È tempo di mettersi a dieta: quella chetogenica può aiutare

BENESSERE. Gennaio, si sa, è il mese dei buoni propositi. E, ora che le feste stanno volgendo al termine, sono in molti quelli che progettano di mettersi a dieta.

In molti casi la scelta ricade sulla sempre più nota chetogenica. In cosa consiste? È davvero efficace per dimagrire e mantenere i risultati nel tempo? Ed è sicura? Lo chiediamo alla dottoressa Cristina Robba, nefrologa responsabile dell’ambulatorio di Nutrizione Clinica del Policlinico San Marco.

Cosa s’intende per dieta chetogenica?

«La dieta chetogenica, o terapia nutrizionale KeNuT (Ketogenic Nutritional Therapy), prevede un apporto di carboidrati non superiore ai 30-50 gr al giorno. L’apporto calorico è fornito da proteine ad alto valore biologico e da un ridotto apporto di grassi. In questa condizione, il fegato produce i corpi chetonici che diventano una vera e propria fonte energetica per l’organismo: muscoli, cuore e cervello infatti sono in grado di utilizzarli come carburante».

Ma è sicura?

«La chetosi è fisiologica in molti momenti della vita. Inoltre, in caso di KeNuT parliamo di una chetosi nutrizionale o terapeutica. Ovviamente si tratta di una dieta alla quale sottoporsi solo dopo visita medica specialistica, esami del sangue o altri accertamenti. Vi sono infatti controindicazioni assolute, come il diabete tipo 1 (insulino dipendente), l’insufficienza renale o l’utilizzo di alcuni farmaci».

Quali alimenti si possono mangiare?

“Per essere sicura ed efficace, la dieta chetogenica dovrebbe essere effettuata con i cosiddetti meal replacement, pasti precostituiti con adeguato apporto di proteine ad alto valore biologico, pochi carboidrati e pochi grassi. L’utilizzo dei pasti sostituiti si è dimostrato vincente rispetto alla sola eliminazione dei carboidrati e all’apporto di proteine in termini di perdita di peso ma soprattutto per garantire l’apporto corretto di micro e macronutrienti. È stato inoltre evidenziato che i pazienti che utilizzano i pasti precostituiti hanno un microbiota intestinale più sano rispetto a coloro che utilizzano proteine animali. Lo schema prevede l’utilizzo di pasti precostituiti, 4 o 5 al giorno a seconda di quanto indicato dal medico specialista, accompagnati da due abbondanti porzioni di verdura e acqua. Dopo qualche settimana, si riprende l’introduzione di prodotti freschi (proteine animali con verdure) ai pasti principali. Ottenuto l’80% della perdita di peso desiderata, si inizia la graduale reintroduzione di carboidrati”.
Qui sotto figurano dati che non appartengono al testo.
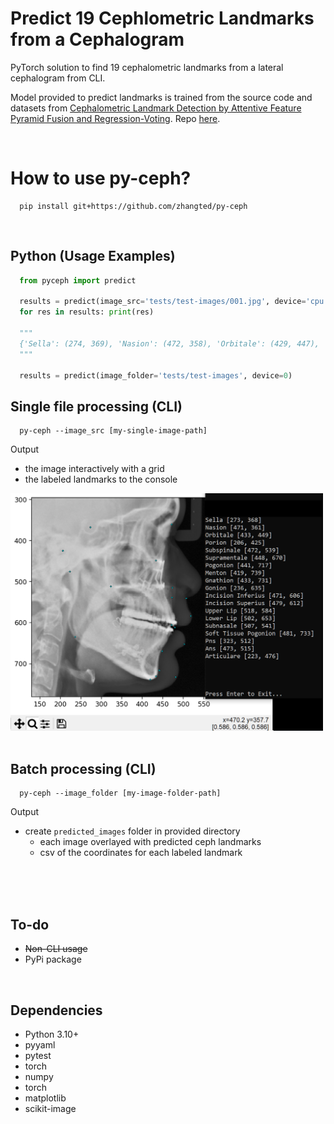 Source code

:# Predict 19 Cephlometric Landmarks from a Cephalogram
PyTorch solution to find 19 cephalometric landmarks from a lateral cephalogram from CLI.

Model provided to predict landmarks is trained from the source code and datasets from [Cephalometric Landmark Detection by Attentive Feature Pyramid Fusion and Regression-Voting](https://arxiv.org/pdf/1908.08841.pdf). Repo [here](https://github.com/runnanchen/Anatomic-Landmark-Detection).

<br>

# How to use py-ceph?
```commandline
  pip install git+https://github.com/zhangted/py-ceph
```

<br>

## Python (Usage Examples)
```python
  from pyceph import predict

  results = predict(image_src='tests/test-images/001.jpg', device='cpu')
  for res in results: print(res)

  """
  {'Sella': (274, 369), 'Nasion': (472, 358), 'Orbitale': (429, 447), 'Porion': (204, 424), 'Subspinale': (468, 542), 'Supramentale': (446, 669), 'Pogonion': (440, 716), 'Menton': (418, 740), 'Gnathion': (433, 732), 'Gonion': (237, 635), 'Incision Inferius': (470, 609), 'Incision Superius': (476, 612), 'Upper Lip': (521, 585), 'Lower Lip': (503, 654), 'Subnasale': (507, 542), 'Soft Tissue Pogonion': (485, 727), 'Posterior Nasal Spine': (319, 511), 'Anterior Nasal Spine': (474, 518), 'Articulare': (223, 473)}
  """

  results = predict(image_folder='tests/test-images', device=0)
```

## Single file processing (CLI)

```commandline
  py-ceph --image_src [my-single-image-path]
```

Output
- the image interactively with a grid
- the labeled landmarks to the console

<img src="single.png" alt="single file processing example" width="500"/><br><br>


## Batch processing (CLI)

```commandline
  py-ceph --image_folder [my-image-folder-path]
```
Output
- create `predicted_images` folder in provided directory
  - each image overlayed with predicted ceph landmarks
  - csv of the coordinates for each labeled landmark

<br><br><br>

## To-do
- <s>Non-CLI usage</s>
- PyPi package

<br>

## Dependencies
- Python 3.10+
- pyyaml
- pytest
- torch
- numpy
- torch
- matplotlib
- scikit-image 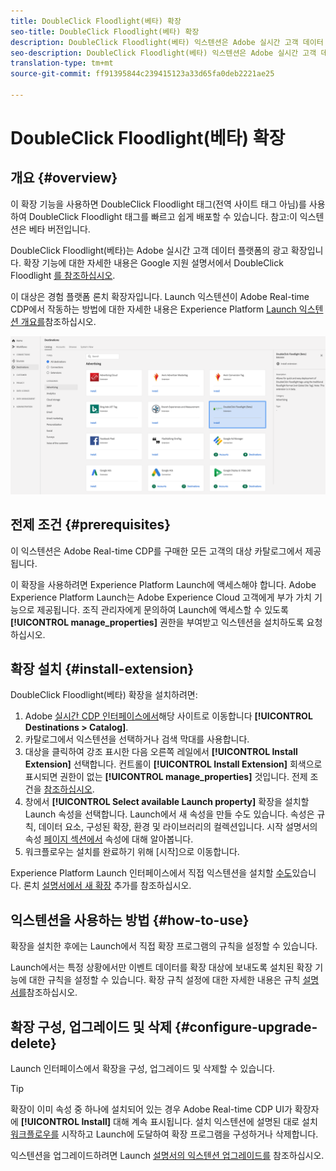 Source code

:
 ```yaml
---
title: DoubleClick Floodlight(베타) 확장
seo-title: DoubleClick Floodlight(베타) 확장
description: DoubleClick Floodlight(베타) 익스텐션은 Adobe 실시간 고객 데이터 플랫폼의 광고 대상입니다. 확장 기능에 대한 자세한 내용은 Adobe Exchange의 확장 페이지를 참조하십시오.
seo-description: DoubleClick Floodlight(베타) 익스텐션은 Adobe 실시간 고객 데이터 플랫폼의 광고 대상입니다. 확장 기능에 대한 자세한 내용은 Adobe Exchange의 확장 페이지를 참조하십시오.
translation-type: tm+mt
source-git-commit: ff91395844c239415123a33d65fa0deb2221ae25

---
```



# DoubleClick Floodlight(베타) 확장

## 개요 {#overview}

이 확장 기능을 사용하면 DoubleClick Floodlight 태그(전역 사이트 태그 아님)를 사용하여 DoubleClick Floodlight 태그를 빠르고 쉽게 배포할 수 있습니다. 참고:이 익스텐션은 베타 버전입니다.

DoubleClick Floodlight(베타)는 Adobe 실시간 고객 데이터 플랫폼의 광고 확장입니다. 확장 기능에 대한 자세한 내용은 Google 지원 설명서에서 DoubleClick Floodlight [를 참조하십시오](https://support.google.com/dcm/answer/2823388?hl=en).

이 대상은 경험 플랫폼 론치 확장자입니다. Launch 익스텐션이 Adobe Real-time CDP에서 작동하는 방법에 대한 자세한 내용은 Experience Platform [Launch 익스텐션 개요를](/help/rtcdp/destinations/experience-platform-launch-extensions.md)참조하십시오.

![Doubleclick Floodlight 확장](assets/doubleclick-floodlight-extension.png)

## 전제 조건 {#prerequisites}

이 익스텐션은 Adobe Real-time CDP를 구매한 모든 고객의 대상 카탈로그에서 제공됩니다.

이 확장을 사용하려면 Experience Platform Launch에 액세스해야 합니다. Adobe Experience Platform Launch는 Adobe Experience Cloud 고객에게 부가 가치 기능으로 제공됩니다. 조직 관리자에게 문의하여 Launch에 액세스할 수 있도록 **[!UICONTROL manage_properties]** 권한을 부여받고 익스텐션을 설치하도록 요청하십시오.

## 확장 설치 {#install-extension}

DoubleClick Floodlight(베타) 확장을 설치하려면:

1. Adobe [실시간 CDP 인터페이스에서](http://platform.adobe.com/)해당 사이트로 이동합니다 **[!UICONTROL Destinations > Catalog]**.
2. 카탈로그에서 익스텐션을 선택하거나 검색 막대를 사용합니다.
3. 대상을 클릭하여 강조 표시한 다음 오른쪽 레일에서 **[!UICONTROL Install Extension]** 선택합니다. 컨트롤이 **[!UICONTROL Install Extension]** 회색으로 표시되면 권한이 없는 **[!UICONTROL manage_properties]** 것입니다. 전제 조건을 [참조하십시오](#prerequisites).
4. 창에서 **[!UICONTROL Select available Launch property]** 확장을 설치할 Launch 속성을 선택합니다. Launch에서 새 속성을 만들 수도 있습니다. 속성은 규칙, 데이터 요소, 구성된 확장, 환경 및 라이브러리의 컬렉션입니다. 시작 설명서의 속성 [페이지 섹션에서](https://docs.adobe.com/content/help/en/launch/using/reference/admin/companies-and-properties.html#properties-page) 속성에 대해 알아봅니다.
5. 워크플로우는 설치를 완료하기 위해 [시작]으로 이동합니다.

Experience Platform Launch 인터페이스에서 직접 익스텐션을 설치할 [수도](https://launch.adobe.com/)있습니다. 론치 [설명서에서 새 확장](https://docs.adobe.com/content/help/en/launch/using/reference/manage-resources/extensions/overview.html#add-a-new-extension) 추가를 참조하십시오.


## 익스텐션을 사용하는 방법 {#how-to-use}

확장을 설치한 후에는 Launch에서 직접 확장 프로그램의 규칙을 설정할 수 있습니다.

Launch에서는 특정 상황에서만 이벤트 데이터를 확장 대상에 보내도록 설치된 확장 기능에 대한 규칙을 설정할 수 있습니다. 확장 규칙 설정에 대한 자세한 내용은 규칙 [설명서를](https://docs.adobe.com/help/ko-KR/launch/using/reference/manage-resources/rules.html)참조하십시오.

## 확장 구성, 업그레이드 및 삭제 {#configure-upgrade-delete}

Launch 인터페이스에서 확장을 구성, 업그레이드 및 삭제할 수 있습니다.

>[!TIP]
>
>확장이 이미 속성 중 하나에 설치되어 있는 경우 Adobe Real-time CDP UI가 확장자에 **[!UICONTROL Install]** 대해 계속 표시됩니다. 설치 익스텐션에 설명된 대로 설치 [워크플로우를](#install-extension) 시작하고 Launch에 도달하여 확장 프로그램을 구성하거나 삭제합니다.

익스텐션을 업그레이드하려면 Launch [설명서의 익스텐션 업그레이드를](https://docs.adobe.com/content/help/en/launch/using/reference/manage-resources/extensions/extension-upgrade.html) 참조하십시오.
Per chi può essere utile questa dieta?

«Per persone obese o con sovrappeso con comorbilità, come il diabete non insulino dipendente, o sovrappeso associato a obesità viscerale, ma soprattutto, essendo uno schema nutrizionale fortemente antiinfiammatorio, è indicata in donne con policistosi ovarica, nel trattamento della psoriasi e del lipedema. A testimoniarne il valore non solo per il calo ponderale, ma in molte patologie croniche, la Società Italiana di Endocrinologia ha attivato una scuola proprio sulla dieta chetogenica».